Le lotte al coronavirus, ormai da molti mesi, operano a livello mondiale su tutti i fronti: tecnologico, medico, geografico, geopolitico etc.

Quando si combatte una guerra, si vuol sapere il più possibile sul nemico, malgrado questa volta si tratti di un “male invisibile”.

La via più semplice risulta ad oggi mettere in atto strumenti di sorveglianza sempre più efficaci, una strada intrapresa da numerosi stati.

In Cina, i droni cercano persone senza maschera facciale; Germania, Austria, Italia e Belgio utilizzano tutti i dati, per ora in anonimo, delle principali società di telecomunicazioni per tracciare il movimento delle persone.

In Israele, l’agenzia di sicurezza nazionale è autorizzata ad accedere ai registri telefonici delle persone infette e la Corea del Sud invia messaggi al pubblico identificando le persone potenzialmente infette e condividendo informazioni su dove sono stati.

È difficile, in un momento storico come questo, proteggere la privacy delle persone che sono state infettate da Covid-19, pur informando utilmente coloro che sono stati messi a rischio, operando un bilanciamento “virtuoso” con l’imprescindibile necessità della salute pubblica.

A questo riguardo, il presidente dell’European Data Protection Board (“EDPB”) ha recentemente fornito una dichiarazione sul trattamento dei dati personali nel contesto dell’epidemia di Covid-19.

In sintesi, l’EDPB ha confermato che i datori di lavoro saranno in grado di elaborare informazioni personali nel contesto di pandemie come Covid-19, a condizione che possano fare affidamento su fondamenti giuridici adeguati quali motivi di interesse pubblico per la salute pubblica o per proteggere interessi.

Ai sensi del GDPR, le informazioni sulla salute sono una “categoria speciale di dati personali”, che necessita però un livello elevato di protezione.

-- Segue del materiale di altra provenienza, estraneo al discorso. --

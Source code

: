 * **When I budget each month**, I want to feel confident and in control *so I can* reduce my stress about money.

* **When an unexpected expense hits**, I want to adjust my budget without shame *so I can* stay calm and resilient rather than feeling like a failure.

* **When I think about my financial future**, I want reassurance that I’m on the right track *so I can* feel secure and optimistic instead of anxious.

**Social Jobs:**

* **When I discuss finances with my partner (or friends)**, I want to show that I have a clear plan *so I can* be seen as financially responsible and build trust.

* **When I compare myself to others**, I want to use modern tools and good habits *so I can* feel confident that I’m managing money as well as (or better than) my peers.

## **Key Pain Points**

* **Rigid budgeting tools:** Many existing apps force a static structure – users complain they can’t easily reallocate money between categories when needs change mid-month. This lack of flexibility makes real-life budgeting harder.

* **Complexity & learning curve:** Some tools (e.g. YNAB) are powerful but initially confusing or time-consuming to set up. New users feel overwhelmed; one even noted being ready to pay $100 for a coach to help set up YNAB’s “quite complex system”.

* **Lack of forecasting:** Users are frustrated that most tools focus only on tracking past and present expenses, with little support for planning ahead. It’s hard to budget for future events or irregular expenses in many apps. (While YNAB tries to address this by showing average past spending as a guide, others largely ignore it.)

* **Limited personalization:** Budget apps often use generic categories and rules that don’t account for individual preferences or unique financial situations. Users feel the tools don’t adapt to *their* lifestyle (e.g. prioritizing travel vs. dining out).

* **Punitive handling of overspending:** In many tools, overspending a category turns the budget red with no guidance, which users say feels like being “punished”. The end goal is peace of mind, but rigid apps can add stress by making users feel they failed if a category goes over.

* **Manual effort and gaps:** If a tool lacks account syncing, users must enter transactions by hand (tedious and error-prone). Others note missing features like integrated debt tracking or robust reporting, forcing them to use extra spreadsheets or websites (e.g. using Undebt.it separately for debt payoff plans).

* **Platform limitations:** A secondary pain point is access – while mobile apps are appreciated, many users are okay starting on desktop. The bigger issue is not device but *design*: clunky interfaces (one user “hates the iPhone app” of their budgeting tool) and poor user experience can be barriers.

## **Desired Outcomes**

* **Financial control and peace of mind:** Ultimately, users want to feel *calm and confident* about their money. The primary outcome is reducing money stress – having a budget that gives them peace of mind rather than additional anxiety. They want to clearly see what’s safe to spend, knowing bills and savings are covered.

Durante una crisi straordinaria come questa, molti governi sono disposti a trascurare le implicazioni sulla privacy nel tentativo di salvare vite umane.

Tuttavia, i dati sensibili che vengono raccolti non sono esclusivi delle organizzazioni e dei governi della sanità pubblica. I dati sensibili sono inoltre accessibili dalle società che si occupano di tecnologia della sorveglianza e dagli sviluppatori di app mobili.

In circostanze normali, le cartelle cliniche sensibili collegate al paziente possono e devono essere mantenute private. Far entrare questi dati nella disponibilità a società private, anche nell’interesse della salute pubblica, è fonte di preoccupazione, in quanto tali informazioni possiedono un valore commerciale significativo.

Potrebbero, ad esempio, fornire alle agenzie pubblicitarie dati di targeting preziosi per le aziende sanitarie e farmaceutiche. Potrebbero anche aiutare a informare il processo decisionale degli assicuratori sanitari che cercano di verificare la storia medica durante l’elaborazione di nuove polizze.

Per quanto la sorveglianza possa sembrare un modo intelligente per combattere la pandemia, i programmi che si utilizzano per accedere alle informazioni protette dei cittadini al fine di proteggere la popolazione, devono essere progettati in maniera accorta.

Esiste un rischio profondo che questi tipi di sistemi di intelligenza artificiale rispecchino i pregiudizi dei loro progettisti umani, come già accaduto con altre AI in ambito giuridico ed economico.

Senza considerare il fatto che, una volta terminato il periodo di contagio, questi strumenti di sorveglianza d’emergenza potrebbero essere facilmente utilizzati per altri scopi, rendendo la sorveglianza orwelliana una parte permanente della vita.